■ The task: The string "Consistency" may appear in lines of the listing. Report each line where it does.

■ Information shown:
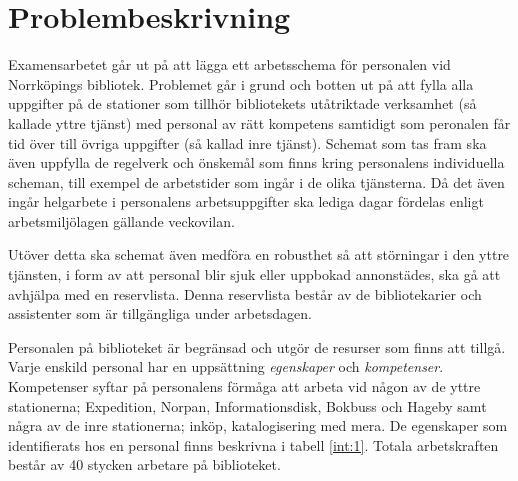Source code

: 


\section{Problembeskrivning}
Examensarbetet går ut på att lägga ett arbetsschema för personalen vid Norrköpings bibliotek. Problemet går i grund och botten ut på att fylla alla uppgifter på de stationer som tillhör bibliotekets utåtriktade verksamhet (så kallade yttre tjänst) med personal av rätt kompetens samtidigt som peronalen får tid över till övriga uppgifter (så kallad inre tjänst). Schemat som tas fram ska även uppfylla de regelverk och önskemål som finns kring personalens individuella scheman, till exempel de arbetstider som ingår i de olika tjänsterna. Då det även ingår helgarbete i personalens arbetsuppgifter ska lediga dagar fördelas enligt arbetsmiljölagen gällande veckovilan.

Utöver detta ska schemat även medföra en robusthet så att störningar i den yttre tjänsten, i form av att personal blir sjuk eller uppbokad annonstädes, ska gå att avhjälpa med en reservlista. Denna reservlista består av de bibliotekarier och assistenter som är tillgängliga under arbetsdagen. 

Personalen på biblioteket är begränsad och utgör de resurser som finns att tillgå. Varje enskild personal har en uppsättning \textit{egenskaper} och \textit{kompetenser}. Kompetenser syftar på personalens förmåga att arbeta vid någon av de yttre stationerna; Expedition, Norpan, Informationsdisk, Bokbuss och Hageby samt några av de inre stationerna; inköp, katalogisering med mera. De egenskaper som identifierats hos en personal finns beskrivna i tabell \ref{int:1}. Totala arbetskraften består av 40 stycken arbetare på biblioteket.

...

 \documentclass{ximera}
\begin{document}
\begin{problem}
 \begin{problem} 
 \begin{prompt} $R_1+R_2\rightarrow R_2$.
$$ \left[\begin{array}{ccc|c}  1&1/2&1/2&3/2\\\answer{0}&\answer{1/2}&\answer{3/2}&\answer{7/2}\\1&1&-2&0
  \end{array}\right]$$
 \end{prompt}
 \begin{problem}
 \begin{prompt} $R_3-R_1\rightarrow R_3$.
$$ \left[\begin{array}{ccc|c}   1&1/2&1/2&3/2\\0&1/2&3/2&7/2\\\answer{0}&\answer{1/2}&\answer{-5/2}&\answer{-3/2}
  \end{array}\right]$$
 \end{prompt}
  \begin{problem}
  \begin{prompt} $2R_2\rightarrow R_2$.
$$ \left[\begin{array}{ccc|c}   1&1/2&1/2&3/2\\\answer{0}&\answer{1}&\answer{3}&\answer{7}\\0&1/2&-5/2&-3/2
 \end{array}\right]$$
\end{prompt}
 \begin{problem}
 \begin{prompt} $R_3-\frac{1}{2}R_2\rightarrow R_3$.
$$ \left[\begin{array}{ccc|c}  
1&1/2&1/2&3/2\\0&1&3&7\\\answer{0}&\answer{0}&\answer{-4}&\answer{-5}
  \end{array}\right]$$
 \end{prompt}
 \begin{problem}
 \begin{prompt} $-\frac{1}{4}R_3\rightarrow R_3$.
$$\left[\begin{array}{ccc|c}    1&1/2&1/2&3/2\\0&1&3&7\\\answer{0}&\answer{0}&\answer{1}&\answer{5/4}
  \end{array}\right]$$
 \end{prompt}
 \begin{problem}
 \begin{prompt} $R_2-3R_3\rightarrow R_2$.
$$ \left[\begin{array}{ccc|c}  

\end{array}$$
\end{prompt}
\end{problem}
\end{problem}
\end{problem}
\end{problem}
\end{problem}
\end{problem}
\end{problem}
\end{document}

...

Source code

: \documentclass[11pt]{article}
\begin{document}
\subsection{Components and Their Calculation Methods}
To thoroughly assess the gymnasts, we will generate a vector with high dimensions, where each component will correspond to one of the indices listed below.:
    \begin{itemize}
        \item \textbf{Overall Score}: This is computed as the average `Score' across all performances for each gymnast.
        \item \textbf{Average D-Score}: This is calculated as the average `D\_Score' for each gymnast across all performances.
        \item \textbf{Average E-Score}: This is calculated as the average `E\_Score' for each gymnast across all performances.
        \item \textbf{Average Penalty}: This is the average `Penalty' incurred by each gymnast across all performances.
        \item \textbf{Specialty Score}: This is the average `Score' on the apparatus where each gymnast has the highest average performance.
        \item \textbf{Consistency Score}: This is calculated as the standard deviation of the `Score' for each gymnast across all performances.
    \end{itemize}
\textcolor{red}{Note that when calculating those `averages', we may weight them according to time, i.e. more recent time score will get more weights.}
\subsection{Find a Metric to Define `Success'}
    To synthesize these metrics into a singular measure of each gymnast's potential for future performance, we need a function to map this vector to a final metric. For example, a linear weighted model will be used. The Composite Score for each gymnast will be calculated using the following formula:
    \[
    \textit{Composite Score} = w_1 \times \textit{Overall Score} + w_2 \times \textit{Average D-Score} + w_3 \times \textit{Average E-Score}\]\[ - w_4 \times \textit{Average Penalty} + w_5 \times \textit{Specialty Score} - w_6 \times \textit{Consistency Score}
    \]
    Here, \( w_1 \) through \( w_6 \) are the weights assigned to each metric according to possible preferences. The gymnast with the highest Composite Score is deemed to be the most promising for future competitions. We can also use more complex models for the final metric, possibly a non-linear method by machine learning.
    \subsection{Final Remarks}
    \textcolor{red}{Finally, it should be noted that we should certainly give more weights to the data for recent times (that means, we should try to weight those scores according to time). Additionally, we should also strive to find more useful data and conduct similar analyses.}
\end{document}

■ Response to this exercise:
        \item \textbf{Consistency Score}: This is calculated as the standard deviation of the `Score' for each gymnast across all performances.
    \textit{Composite Score} = w_1 \times \textit{Overall Score} + w_2 \times \textit{Average D-Score} + w_3 \times \textit{Average E-Score}\]\[ - w_4 \times \textit{Average Penalty} + w_5 \times \textit{Specialty Score} - w_6 \times \textit{Consistency Score}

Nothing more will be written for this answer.